7 thoughts on “Zsuzsi Gartner: Better Living Through Plastic Explosives

  1. I don’t think that it fails, but I also don’t think I’m a great reading match for these tales. My taste in short fiction is more traditional. I do like your idea of listing the story titles: I think they are a great reveal!

  2. A. J. Barley says:

    That guy who reviewed her book reveals his own ignorance through the review. He doesn’t understand that the man reverting into adolescence story is a retelling of Benjamin Button. He reveals his lack of cultural knowledge by not understanding her Beagle metaphor. It’s unfortunate that someone that should be more intelligent isn’t. Mais, c’est la vie. He comes off as a self published hack. I think, if Zsuzsi Gartiner had the unfortunate experience of reading this review, she would laugh and shake her head.

  3. Trevor says:

    As “that guy who reviewed her book,” I want to tentatively thank you, A.J., for expressing your dissenting view. I wish you’d expand on your complaints, though. As it stands, you’ve attacked me (not my points above), and I’m no closer to understanding why this book is better than I think it is. Please explain.

    He doesn’t understand that the man reverting into adolescence story is a retelling of Benjamin Button.

    Why does knowledge of a literary allusion matter in this case? Is understanding that this is a retelling of Benjamin Button essential to understanding the story itself? Does it make it better? No, it doesn’t, just as it doesn’t matter if one catches the reference to Isak Dinesen. Catching such references may make the reader feel clever, but the story itself is no deeper because of them.

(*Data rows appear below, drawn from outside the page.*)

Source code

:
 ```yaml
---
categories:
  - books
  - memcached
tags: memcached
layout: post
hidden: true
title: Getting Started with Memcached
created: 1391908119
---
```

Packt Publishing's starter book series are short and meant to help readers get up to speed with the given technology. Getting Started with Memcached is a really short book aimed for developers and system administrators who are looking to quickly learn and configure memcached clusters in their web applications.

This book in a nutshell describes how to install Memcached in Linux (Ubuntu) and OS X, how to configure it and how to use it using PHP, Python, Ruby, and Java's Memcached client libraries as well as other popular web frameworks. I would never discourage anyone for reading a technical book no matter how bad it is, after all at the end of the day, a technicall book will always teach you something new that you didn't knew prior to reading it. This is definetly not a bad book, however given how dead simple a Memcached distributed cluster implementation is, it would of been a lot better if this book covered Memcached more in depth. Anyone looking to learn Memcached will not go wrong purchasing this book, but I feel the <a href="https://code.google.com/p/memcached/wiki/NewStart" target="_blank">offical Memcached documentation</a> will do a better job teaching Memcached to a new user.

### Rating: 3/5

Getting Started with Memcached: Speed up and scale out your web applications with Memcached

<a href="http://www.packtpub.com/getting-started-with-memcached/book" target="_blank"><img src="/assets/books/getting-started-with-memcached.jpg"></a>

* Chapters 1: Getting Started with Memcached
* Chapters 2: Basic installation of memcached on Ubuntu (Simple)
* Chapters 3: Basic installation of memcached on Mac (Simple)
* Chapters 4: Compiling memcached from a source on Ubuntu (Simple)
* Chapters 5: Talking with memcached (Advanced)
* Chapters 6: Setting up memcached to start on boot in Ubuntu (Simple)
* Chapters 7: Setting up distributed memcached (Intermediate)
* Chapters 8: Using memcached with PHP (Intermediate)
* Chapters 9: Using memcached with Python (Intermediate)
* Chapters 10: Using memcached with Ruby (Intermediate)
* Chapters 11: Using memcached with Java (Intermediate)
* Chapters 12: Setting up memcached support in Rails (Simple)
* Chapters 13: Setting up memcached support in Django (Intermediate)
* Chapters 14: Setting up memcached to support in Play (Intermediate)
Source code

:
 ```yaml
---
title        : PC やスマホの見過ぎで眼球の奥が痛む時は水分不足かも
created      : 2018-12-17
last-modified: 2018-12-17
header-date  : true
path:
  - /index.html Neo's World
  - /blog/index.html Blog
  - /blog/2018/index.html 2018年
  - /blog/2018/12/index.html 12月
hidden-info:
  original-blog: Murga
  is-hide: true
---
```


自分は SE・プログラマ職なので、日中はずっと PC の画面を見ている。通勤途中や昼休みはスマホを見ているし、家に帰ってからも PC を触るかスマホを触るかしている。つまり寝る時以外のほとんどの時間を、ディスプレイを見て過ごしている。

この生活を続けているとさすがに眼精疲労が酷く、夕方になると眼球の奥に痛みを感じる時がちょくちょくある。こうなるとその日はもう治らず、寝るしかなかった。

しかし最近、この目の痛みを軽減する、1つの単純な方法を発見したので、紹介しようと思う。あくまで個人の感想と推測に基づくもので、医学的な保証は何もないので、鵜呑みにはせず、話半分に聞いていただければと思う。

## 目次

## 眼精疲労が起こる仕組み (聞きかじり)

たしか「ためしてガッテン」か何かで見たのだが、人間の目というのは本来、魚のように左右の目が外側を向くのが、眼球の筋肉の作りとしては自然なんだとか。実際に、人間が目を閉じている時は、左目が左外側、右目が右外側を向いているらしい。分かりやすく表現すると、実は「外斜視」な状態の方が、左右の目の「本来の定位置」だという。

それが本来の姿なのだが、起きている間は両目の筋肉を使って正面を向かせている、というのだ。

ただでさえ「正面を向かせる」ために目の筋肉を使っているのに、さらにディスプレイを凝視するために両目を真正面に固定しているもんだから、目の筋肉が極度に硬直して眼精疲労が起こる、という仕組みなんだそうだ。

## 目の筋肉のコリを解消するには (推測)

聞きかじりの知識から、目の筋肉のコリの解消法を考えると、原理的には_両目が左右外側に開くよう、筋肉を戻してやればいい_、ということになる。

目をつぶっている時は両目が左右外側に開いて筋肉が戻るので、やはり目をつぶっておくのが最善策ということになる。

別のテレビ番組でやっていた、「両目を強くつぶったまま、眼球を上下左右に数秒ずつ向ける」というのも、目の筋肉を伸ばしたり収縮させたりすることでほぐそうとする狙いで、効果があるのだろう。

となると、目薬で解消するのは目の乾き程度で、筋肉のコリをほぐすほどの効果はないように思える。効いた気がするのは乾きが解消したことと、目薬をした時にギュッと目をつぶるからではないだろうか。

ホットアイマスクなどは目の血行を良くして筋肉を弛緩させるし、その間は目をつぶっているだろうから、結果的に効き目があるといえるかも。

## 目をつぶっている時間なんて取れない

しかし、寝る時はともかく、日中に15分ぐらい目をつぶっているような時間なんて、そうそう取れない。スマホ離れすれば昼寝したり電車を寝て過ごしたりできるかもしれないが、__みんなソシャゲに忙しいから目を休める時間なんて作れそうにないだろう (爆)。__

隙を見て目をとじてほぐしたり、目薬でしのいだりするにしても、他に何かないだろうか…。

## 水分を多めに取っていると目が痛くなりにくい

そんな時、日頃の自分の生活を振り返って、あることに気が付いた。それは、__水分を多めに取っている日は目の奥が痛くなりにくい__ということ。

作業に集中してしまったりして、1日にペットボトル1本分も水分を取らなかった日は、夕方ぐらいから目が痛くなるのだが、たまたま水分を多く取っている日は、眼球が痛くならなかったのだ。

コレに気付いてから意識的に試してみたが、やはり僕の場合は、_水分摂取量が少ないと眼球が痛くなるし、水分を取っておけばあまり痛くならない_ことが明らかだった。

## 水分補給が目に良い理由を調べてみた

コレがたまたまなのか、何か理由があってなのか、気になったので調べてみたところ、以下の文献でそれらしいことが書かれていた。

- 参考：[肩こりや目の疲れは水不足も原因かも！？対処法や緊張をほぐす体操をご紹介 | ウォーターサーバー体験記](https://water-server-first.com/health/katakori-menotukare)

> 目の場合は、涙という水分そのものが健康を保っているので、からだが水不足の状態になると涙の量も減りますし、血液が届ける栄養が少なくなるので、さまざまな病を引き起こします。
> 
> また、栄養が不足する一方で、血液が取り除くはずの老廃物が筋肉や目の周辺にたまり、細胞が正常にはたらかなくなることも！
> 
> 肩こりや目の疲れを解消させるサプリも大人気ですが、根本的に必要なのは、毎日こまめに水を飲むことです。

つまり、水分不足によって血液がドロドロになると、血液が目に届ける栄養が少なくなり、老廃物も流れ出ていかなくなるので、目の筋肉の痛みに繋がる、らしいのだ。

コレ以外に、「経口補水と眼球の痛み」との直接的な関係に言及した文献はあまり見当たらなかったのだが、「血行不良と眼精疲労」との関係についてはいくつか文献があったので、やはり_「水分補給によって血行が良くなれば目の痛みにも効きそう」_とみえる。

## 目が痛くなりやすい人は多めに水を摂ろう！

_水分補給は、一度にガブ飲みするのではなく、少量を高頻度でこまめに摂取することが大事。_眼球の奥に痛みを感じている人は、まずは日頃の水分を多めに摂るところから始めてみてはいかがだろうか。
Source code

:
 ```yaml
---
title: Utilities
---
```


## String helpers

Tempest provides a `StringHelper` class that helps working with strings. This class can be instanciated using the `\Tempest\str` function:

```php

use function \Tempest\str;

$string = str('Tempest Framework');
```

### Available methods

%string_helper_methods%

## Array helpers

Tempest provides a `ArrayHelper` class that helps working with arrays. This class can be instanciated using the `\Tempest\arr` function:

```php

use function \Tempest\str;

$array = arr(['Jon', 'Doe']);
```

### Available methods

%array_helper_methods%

In other words, one doesn’t have to read Benjamin Button to get everything offered by the story “Once, We Were Swedes.” For the record, I have read Benjamin Button and I did think of it when reading the story, just as anyone might when someone in a story ages backwards; but that doesn’t change my opinion on the story’s weaknesses. One cannot incorporate by reference another story and assume its qualities. Please tell me why “Once, We Were Swedes” is a good story on its own merits.

    He reveals his lack of cultural knowledge by not understanding her Beagle metaphor.

    I truly don’t understand that metaphor, but I doubt it is due to any lack of cultural knowledge. I’m either missing some nuance or the metaphor itself is faulty. How does a group of men who represent an evolved species become members of the Beagle‘s crew? Aren’t these men the species being examined? I can understand that the men themselves, speaking in the third-person plural, can be self-examining, and, therefore, members of the crew and members of the species being examined (even if I don’t think it’s as strong as it is meant to sound). But what is the rest of the metaphor saying? Please explain what I’m lacking here. How does this fit into the larger story? It’s a beautiful line, but, as was the case many times throughout the book, I felt that its sole achievement was sounding profound on the surface.

    I think, if Zsuzsi Gartiner [sic] had the unfortunate experience of raeding this review, she would laugh and shake her head.

    That’s okay. It’s in parity with my response to her book.

  4. Chris says:

    i’m a little late but can someone explain to me what on “summer of the flesh eater”, was the purpose of the japanese girl on the turtle? i didn’t understand that part!

  5. Trevor says:

    It’s been too long since I read this, Chris. Hopefully someone else can come along and help out.